▶ [Task item]: Go through the listing beneath this task and return every line that carries the string "code".

▶ [Provided information]:
....
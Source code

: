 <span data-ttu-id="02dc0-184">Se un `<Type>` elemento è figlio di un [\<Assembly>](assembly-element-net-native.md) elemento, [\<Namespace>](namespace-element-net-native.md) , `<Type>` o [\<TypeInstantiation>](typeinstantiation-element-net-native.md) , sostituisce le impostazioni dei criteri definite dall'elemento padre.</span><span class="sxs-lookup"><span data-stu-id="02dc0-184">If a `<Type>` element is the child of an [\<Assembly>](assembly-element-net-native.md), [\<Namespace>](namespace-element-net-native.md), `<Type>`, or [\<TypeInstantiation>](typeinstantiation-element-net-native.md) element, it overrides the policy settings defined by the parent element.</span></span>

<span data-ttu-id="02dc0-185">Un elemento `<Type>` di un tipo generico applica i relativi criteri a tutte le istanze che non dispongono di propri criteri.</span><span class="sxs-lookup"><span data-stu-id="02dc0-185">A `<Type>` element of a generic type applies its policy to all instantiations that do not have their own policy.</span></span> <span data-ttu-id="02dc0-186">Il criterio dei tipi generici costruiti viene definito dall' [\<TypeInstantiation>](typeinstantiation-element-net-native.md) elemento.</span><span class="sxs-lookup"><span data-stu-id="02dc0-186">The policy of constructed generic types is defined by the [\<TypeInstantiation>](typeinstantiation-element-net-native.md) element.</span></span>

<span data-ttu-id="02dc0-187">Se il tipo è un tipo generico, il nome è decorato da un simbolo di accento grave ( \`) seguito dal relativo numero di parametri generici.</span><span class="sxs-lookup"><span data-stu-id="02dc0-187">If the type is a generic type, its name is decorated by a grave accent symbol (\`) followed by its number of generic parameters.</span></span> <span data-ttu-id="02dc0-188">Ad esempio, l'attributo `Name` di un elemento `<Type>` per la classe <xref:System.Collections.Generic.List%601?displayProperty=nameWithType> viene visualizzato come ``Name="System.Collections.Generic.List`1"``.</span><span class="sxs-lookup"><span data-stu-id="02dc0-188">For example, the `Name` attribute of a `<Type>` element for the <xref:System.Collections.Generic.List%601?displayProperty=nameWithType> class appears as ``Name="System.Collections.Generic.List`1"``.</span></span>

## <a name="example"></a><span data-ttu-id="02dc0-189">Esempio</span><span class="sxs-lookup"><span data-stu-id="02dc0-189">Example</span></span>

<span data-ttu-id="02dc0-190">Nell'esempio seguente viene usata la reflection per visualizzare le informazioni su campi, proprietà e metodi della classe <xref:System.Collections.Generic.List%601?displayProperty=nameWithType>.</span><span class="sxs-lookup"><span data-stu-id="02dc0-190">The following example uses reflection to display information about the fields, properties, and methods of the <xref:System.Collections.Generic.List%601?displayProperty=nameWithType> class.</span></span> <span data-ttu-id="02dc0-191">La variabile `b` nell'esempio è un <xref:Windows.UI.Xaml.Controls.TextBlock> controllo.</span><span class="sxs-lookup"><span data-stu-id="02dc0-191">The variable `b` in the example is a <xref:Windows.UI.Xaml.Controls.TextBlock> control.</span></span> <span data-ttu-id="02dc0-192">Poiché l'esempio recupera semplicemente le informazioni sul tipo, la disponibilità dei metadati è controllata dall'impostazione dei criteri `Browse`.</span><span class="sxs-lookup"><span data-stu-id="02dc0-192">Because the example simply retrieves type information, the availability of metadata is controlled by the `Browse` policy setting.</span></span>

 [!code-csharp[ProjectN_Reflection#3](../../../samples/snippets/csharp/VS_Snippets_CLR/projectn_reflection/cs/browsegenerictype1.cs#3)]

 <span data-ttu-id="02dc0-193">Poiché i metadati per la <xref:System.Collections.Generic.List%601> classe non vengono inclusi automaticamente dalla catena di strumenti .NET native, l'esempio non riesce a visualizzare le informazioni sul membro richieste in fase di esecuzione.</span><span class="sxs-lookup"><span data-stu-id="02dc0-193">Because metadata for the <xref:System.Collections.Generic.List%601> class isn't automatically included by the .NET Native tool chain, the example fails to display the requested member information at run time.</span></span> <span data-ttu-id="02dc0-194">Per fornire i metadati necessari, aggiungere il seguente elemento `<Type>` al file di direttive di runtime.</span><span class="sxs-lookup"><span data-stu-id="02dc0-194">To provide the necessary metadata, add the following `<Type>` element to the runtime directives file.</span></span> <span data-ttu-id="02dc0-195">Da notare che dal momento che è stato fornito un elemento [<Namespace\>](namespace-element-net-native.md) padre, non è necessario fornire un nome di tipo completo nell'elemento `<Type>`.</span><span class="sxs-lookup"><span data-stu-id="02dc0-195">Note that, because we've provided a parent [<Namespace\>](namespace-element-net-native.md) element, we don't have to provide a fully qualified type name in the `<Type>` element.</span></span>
....
▶ [Solution below]:
Source code
 [!code-csharp[ProjectN_Reflection#3](../../../samples/snippets/csharp/VS_Snippets_CLR/projectn_reflection/cs/browsegenerictype1.cs#3)]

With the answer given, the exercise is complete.